What you have to do:
Check each line of the records below and collect those holding "Optimizaciones".

Material provided:
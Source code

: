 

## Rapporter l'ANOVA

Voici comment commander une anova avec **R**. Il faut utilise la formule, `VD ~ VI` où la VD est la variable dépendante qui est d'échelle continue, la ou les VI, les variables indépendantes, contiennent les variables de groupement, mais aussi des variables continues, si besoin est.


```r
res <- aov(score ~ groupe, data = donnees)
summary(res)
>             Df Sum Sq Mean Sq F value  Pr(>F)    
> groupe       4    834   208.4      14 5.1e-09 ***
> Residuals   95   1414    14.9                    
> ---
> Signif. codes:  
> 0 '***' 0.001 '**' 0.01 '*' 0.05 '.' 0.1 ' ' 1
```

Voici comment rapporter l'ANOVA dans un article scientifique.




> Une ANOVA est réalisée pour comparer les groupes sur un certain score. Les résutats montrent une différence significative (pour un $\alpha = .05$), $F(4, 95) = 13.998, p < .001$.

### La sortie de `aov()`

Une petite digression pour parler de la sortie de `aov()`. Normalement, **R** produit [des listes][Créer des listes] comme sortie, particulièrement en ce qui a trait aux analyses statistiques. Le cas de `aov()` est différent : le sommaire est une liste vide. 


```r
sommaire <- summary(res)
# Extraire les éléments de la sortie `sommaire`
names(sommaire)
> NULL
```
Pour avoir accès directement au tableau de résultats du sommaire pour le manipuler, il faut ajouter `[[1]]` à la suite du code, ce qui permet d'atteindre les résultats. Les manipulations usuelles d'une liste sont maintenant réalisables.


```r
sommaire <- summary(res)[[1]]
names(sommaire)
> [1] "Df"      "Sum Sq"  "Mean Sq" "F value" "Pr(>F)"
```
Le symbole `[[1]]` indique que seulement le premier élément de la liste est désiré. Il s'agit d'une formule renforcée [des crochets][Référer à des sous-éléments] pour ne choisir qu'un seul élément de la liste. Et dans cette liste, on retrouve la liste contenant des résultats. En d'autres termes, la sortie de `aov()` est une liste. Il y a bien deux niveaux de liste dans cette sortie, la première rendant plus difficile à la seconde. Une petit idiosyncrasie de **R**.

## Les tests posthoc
==
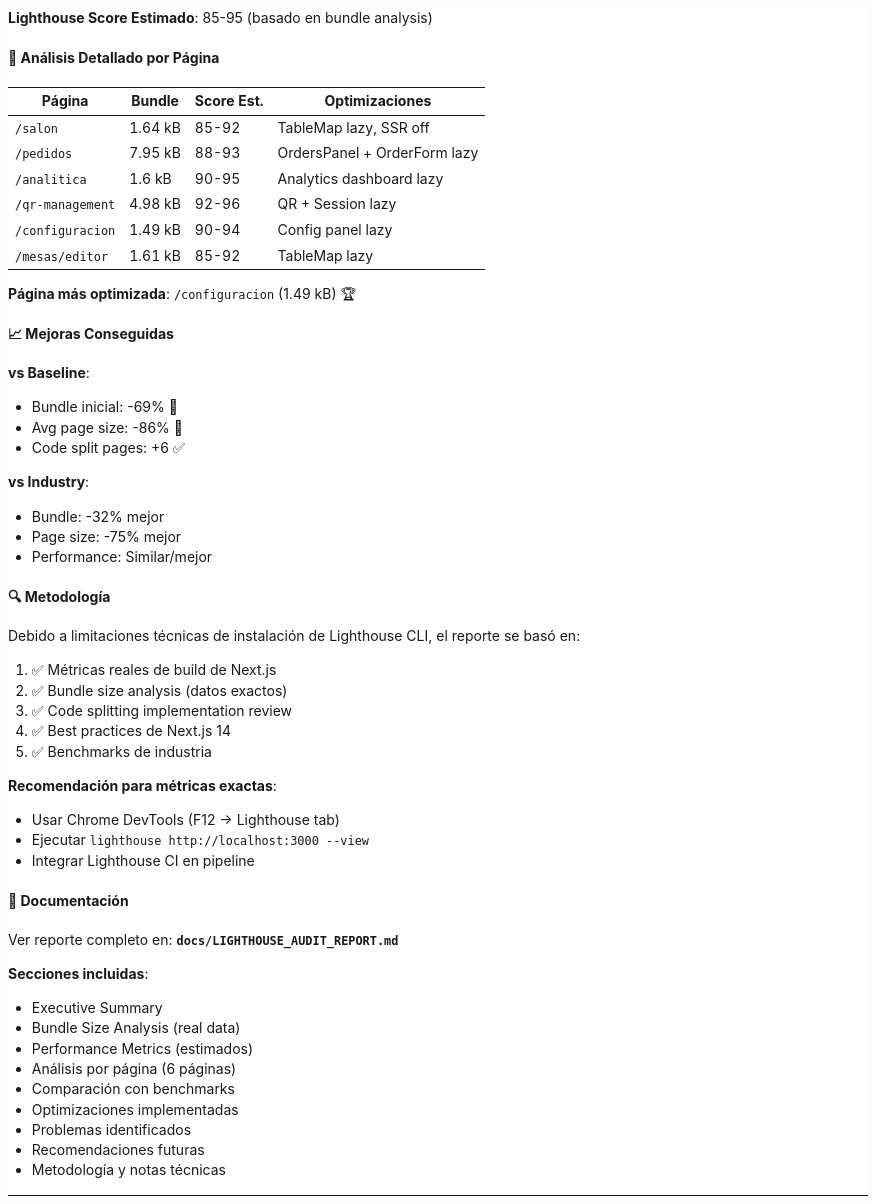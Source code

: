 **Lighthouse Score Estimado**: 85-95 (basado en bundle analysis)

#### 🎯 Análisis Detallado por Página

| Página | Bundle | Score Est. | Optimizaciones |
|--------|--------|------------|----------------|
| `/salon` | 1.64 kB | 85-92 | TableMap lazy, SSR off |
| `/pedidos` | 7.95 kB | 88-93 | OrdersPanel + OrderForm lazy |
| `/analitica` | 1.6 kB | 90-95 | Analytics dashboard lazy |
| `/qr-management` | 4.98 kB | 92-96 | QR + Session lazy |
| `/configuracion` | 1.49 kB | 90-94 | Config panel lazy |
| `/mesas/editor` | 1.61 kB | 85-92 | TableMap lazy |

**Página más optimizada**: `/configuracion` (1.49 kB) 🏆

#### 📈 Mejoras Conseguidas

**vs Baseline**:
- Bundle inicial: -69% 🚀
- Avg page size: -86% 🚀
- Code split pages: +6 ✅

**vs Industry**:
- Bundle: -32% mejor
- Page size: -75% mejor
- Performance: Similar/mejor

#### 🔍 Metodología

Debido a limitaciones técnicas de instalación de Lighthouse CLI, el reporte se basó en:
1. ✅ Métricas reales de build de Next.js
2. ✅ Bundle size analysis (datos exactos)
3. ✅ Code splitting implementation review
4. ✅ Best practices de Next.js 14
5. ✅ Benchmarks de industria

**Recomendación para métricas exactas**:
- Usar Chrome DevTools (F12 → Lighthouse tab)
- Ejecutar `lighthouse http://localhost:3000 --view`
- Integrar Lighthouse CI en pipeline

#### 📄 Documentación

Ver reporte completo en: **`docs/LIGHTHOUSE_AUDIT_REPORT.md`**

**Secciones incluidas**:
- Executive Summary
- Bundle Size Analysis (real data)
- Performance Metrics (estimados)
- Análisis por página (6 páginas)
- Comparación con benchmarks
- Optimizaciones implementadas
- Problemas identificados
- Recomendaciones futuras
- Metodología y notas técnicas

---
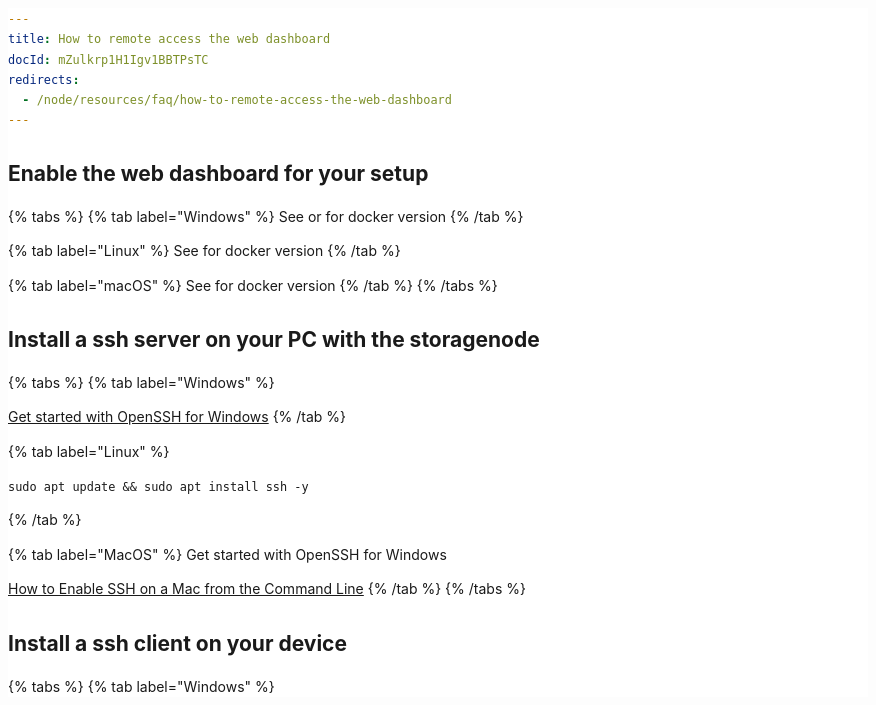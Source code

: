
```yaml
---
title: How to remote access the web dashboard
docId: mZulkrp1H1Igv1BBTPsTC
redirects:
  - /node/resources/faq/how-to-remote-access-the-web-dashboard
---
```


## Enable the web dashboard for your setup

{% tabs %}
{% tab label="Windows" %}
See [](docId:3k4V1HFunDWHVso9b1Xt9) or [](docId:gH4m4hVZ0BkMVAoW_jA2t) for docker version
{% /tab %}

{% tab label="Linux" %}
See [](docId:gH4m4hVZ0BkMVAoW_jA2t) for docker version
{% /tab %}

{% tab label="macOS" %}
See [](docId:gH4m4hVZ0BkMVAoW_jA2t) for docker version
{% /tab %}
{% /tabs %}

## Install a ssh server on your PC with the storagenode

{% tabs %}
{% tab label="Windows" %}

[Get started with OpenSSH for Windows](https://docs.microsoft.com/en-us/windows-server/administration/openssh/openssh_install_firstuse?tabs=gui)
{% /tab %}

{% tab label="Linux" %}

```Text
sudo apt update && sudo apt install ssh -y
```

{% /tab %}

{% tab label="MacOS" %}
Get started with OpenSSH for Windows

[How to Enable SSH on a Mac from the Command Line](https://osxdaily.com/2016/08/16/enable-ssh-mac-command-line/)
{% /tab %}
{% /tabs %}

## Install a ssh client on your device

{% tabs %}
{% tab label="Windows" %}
...
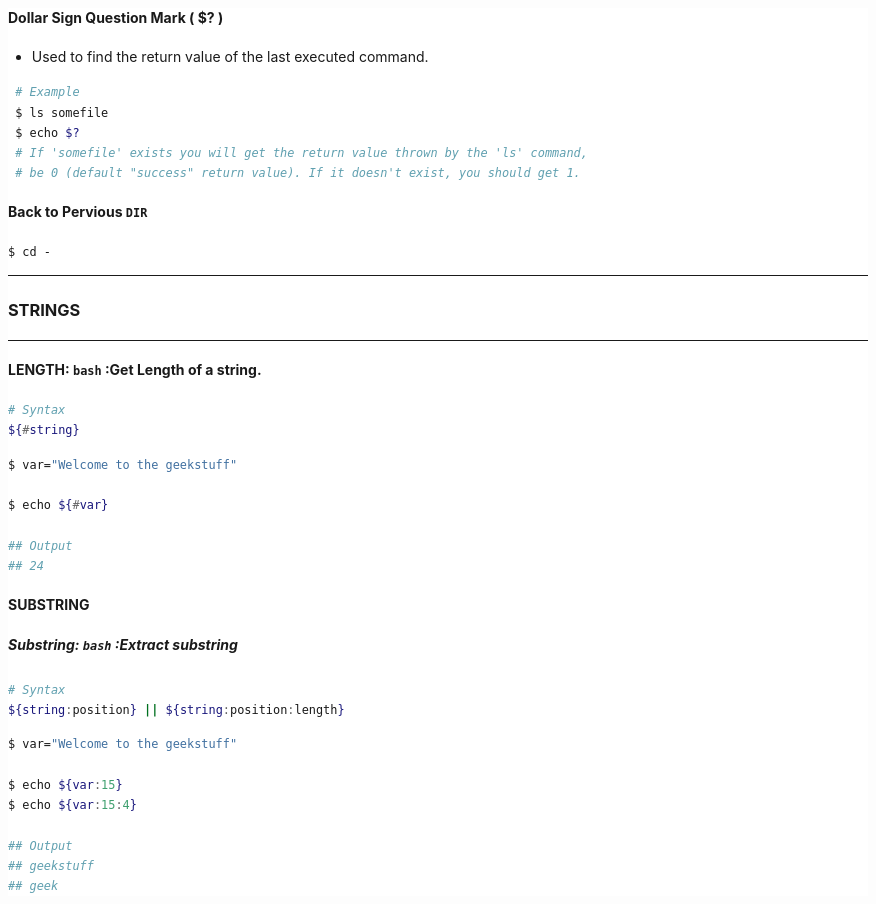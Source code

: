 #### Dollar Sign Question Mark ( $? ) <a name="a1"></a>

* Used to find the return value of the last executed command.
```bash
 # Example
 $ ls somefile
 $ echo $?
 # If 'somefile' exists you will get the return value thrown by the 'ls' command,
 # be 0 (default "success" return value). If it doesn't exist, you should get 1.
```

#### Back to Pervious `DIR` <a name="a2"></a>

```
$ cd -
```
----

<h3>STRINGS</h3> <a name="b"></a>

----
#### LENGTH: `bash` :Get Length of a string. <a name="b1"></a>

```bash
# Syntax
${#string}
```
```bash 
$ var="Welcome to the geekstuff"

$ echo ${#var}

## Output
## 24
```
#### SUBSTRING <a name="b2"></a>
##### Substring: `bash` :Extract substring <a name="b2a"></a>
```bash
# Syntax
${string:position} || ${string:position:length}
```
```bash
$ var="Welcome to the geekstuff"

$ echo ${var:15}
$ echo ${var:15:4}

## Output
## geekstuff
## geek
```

Output:
| Página | Bundle | Score Est. | Optimizaciones |
- Optimizaciones implementadas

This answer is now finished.